- Type: Military decoration
- Awarded for: Performing relevant personal services or works to the Uruguayan Navy.
- Country: Uruguay
- Presented by: the President of Uruguay
- Eligibility: Civilians, military officers, military units, institutions, Uruguayan or foreign.
- Status: Currently awarded
- Established: 17 August 1993
- First award: 26 October 1993
- Final award: 22 July 2019
- Ribbon of the decoration

Precedence
- Next (lower): 15 November 1817 Medal

= Decoration Honor of Naval Merit Commander Peter Campbell =

Highest militar decoration of the Navy of Uruguay

The Decoration Honor of Naval Merit Commander Peter Campbell (Condecoración Honor al Mérito Naval Comandante Pedro Campbell) is an Uruguayan military decoration awarded by the President of Uruguay to civilians, military officers, military units or to institutions, Uruguayan or foreign, as a recognition of the relevant services or works performed to the Uruguayan Navy. This decoration was named after Peter Campbell, an Irish naval officer who became the first commander of the Naval forces created by José Artigas.

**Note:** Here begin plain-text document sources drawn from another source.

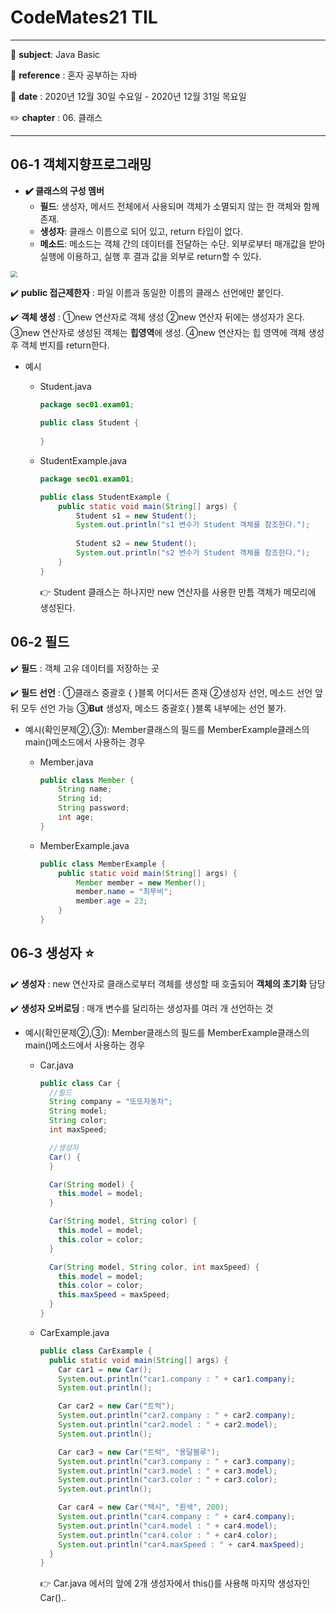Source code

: # CodeMates21 TIL 



---

:school: **subject**: Java Basic

:green_book: **reference** : 혼자 공부하는 자바

:date: **date** : 2020년 12월 30일 수요일 - 2020년 12월 31일 목요일

:pencil2: **chapter** : 06. 클래스

---



## 06-1 객체지향프로그래밍

* **:heavy_check_mark: 클래스의 구성 멤버** 
  * **필드**: 생성자, 메서드 전체에서 사용되며 객체가 소멸되지 않는 한 객체와 함께 존재.
  * **생성자**: 클래스 이름으로 되어 있고, return 타입이 없다.
  * **메소드**: 메소드는 객체 간의 데이터를 전달하는 수단. 외부로부터 매개값을 받아 실행에 이용하고, 실행 후 결과 값을 외부로 return할 수 있다. 

<img src="C:\Users\ADMIN\IdeaProjects\jandifarm\TIL\javaBasic\ch06Class\img\class.jpg" style="zoom:67%;" />



:heavy_check_mark: **public 접근제한자** : 파일 이름과 동일한 이름의 클래스 선언에만 붙인다.

:heavy_check_mark: **객체 생성** : ①new 연산자로 객체 생성 ②new 연산자 뒤에는 생성자가 온다.  ③new 연산자로 생성된 객체는 **힙영역**에 생성. ④new 연산자는 힙 영역에 객체 생성 후 객체 번지를 return한다.

* 예시

  * Student.java

    ```java
    package sec01.exam01;
    
    public class Student {
        
    }
    ```

  * StudentExample.java

    ```java
    package sec01.exam01;
    
    public class StudentExample {
    	public static void main(String[] args) {
    		Student s1 = new Student();
    		System.out.println("s1 변수가 Student 객체를 참조한다.");
    		
    		Student s2 = new Student();
    		System.out.println("s2 변수가 Student 객체를 참조한다.");
    	}
    }
    ```

    :point_right: Student 클래스는 하나지만 new 연산자를 사용한 만틈 객체가 메모리에 생성된다.



## 06-2 필드

:heavy_check_mark: **필드** : 객체 고유 데이터를 저장하는 곳

:heavy_check_mark: **필드 선언** : ①클래스 중괄호 { }블록 어디서든 존재 ②생성자 선언, 메소드 선언 앞 뒤 모두 선언 가능 ③**But** 생성자, 메소드 중괄호{ }블록 내부에는 선언 불가.

* 예시(확인문제②,③): Member클래스의 필드를 MemberExample클래스의 main()메소드에서 사용하는 경우

  * Member.java

    ```java
    public class Member {
    	String name;
    	String id;
    	String password;
    	int age;
    }
    ```

  * MemberExample.java

    ```java
    public class MemberExample {
    	public static void main(String[] args) {
    		Member member = new Member();
    		member.name = "최뚜비";
    		member.age = 23;
    	}
    }
    ```





## 06-3 생성자 :star:

:heavy_check_mark: **생성자** : new 연산자로 클래스로부터 객체를 생성할 때 호출되어 **객체의 초기화** 담당

:heavy_check_mark: **생성자 오버로딩** : 매개 변수를 달리하는 생성자를 여러 개 선언하는 것

* 예시(확인문제②,③): Member클래스의 필드를 MemberExample클래스의 main()메소드에서 사용하는 경우

  * Car.java

    ```java
    public class Car {
      //필드
      String company = "또또자동차";
      String model;
      String color;
      int maxSpeed;
    
      //생성자
      Car() {
      }
    
      Car(String model) {
        this.model = model;
      }
    
      Car(String model, String color) {
        this.model = model;
        this.color = color;
      }
    
      Car(String model, String color, int maxSpeed) {
        this.model = model;
        this.color = color;
        this.maxSpeed = maxSpeed;
      }
    }
    ```

  * CarExample.java

    ```java
    public class CarExample {
      public static void main(String[] args) {
        Car car1 = new Car();
        System.out.println("car1.company : " + car1.company);
        System.out.println();
    
        Car car2 = new Car("트럭");
        System.out.println("car2.company : " + car2.company);
        System.out.println("car2.model : " + car2.model);
        System.out.println();
    
        Car car3 = new Car("트럭", "용달블루");
        System.out.println("car3.company : " + car3.company);
        System.out.println("car3.model : " + car3.model);
        System.out.println("car3.color : " + car3.color);
        System.out.println();
    
        Car car4 = new Car("택시", "흰색", 200);
        System.out.println("car4.company : " + car4.company);
        System.out.println("car4.model : " + car4.model);
        System.out.println("car4.color : " + car4.color);
        System.out.println("car4.maxSpeed : " + car4.maxSpeed);
      }
    }
    ```

    :point_right: Car.java 에서의 앞에 2개 생성자에서 this()를 사용해 마지막 생성자인 Car()..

== Eligibility and appointment ==
This decoration is awarded to military officers and civilians, Uruguayan or foreign, as a recognition to the fulfillment of relevant services or personal works provided to the Uruguayan Navy. Can also be awarded with the decoration military units and public or private institutions, national or foreign, whose relevance make them worthy of this recognition.

The award is presented by the President of the Republic at the proposal of the Commander-in-Chief of the Navy.

Since 2018, whoever is designated by the Executive branch as Commander-in-Chief of the Navy will be automatically receive this decoration in the rank of Great Medal, in recognition o their relevant performance in the practice of the military profession.

== Ranks ==
This decoration has two ranks:
1. Grand Medal. Granted to officers of the Armed Forces in the case of military personnel; for national and foreign authorities in the case of civilians; for military units, public or private institutions, national or foreign.
2. Medal. For officers and enlisted personnel of the Armed Forces in the case of military personnel; for national and foreign authorities and persons in the scientific, cultural, artistic and commercial fields in the case of civilians; for military units, public or private institutions, national or foreign.

== Appearance ==
This award consists of medal, ribbon, bar, button and miniature.

=== Medal ===
On its obvers it has an eight-ray sun in gold or golden metal for Grand Medal rank or in silver or silver metal for Medal rank, framed by two branches joined at their base with a ribbon, and in the center lies the coat of arms of the Navy with a diameter of 35 millimeters.

On the backside, with a plain background, it bears the inscription "HONOR AL MÉRITO NAVAL COMANDANTE PEDRO CAMPBELL" ("HONOR OF NAVAL MERIT COMMANDER PETER CAMPBELL") written as a circle, and in the lower side is the text "REPÚBLICA ORIENTAL DEL URUGUAY" ("EASTERN REPUBLIC OF URUGUAY") and in the upper side the name of the honoree is engraved.

=== Ribbon ===
The ribbon is 35 millimeters wide and 45 of height, flanked by a 2-millimeter red stripe on each side, followed inside by a 2-millimeter white stripe each side and a marine blue stripe in its center.

=== Bar ===
The bar is made of metal of 35 millimeters of width and 10 millimeters of height, covered by the same pattern of the medal's ribbon, on which is the coat of arms of the Navy in gold or golden metal for Grand Medal and in silver or silver metal for Medal rank.

=== Button ===
The button depicts the coat of arms of the Navy with 10 millimeters in diameter on a 15-millimeter by 3-millimeter bar in gold or golden metal for Grand Medal and in silver or silver metal for Medal class.

=== Miniature ===
It is a version of reduced size of the medal with the same features, but with a diameter of 17 millimeters and a ribbion of 17 millimeters. For Grand Medal is minted in gold or golden metal while for Medal category is minted in silver or silver metal.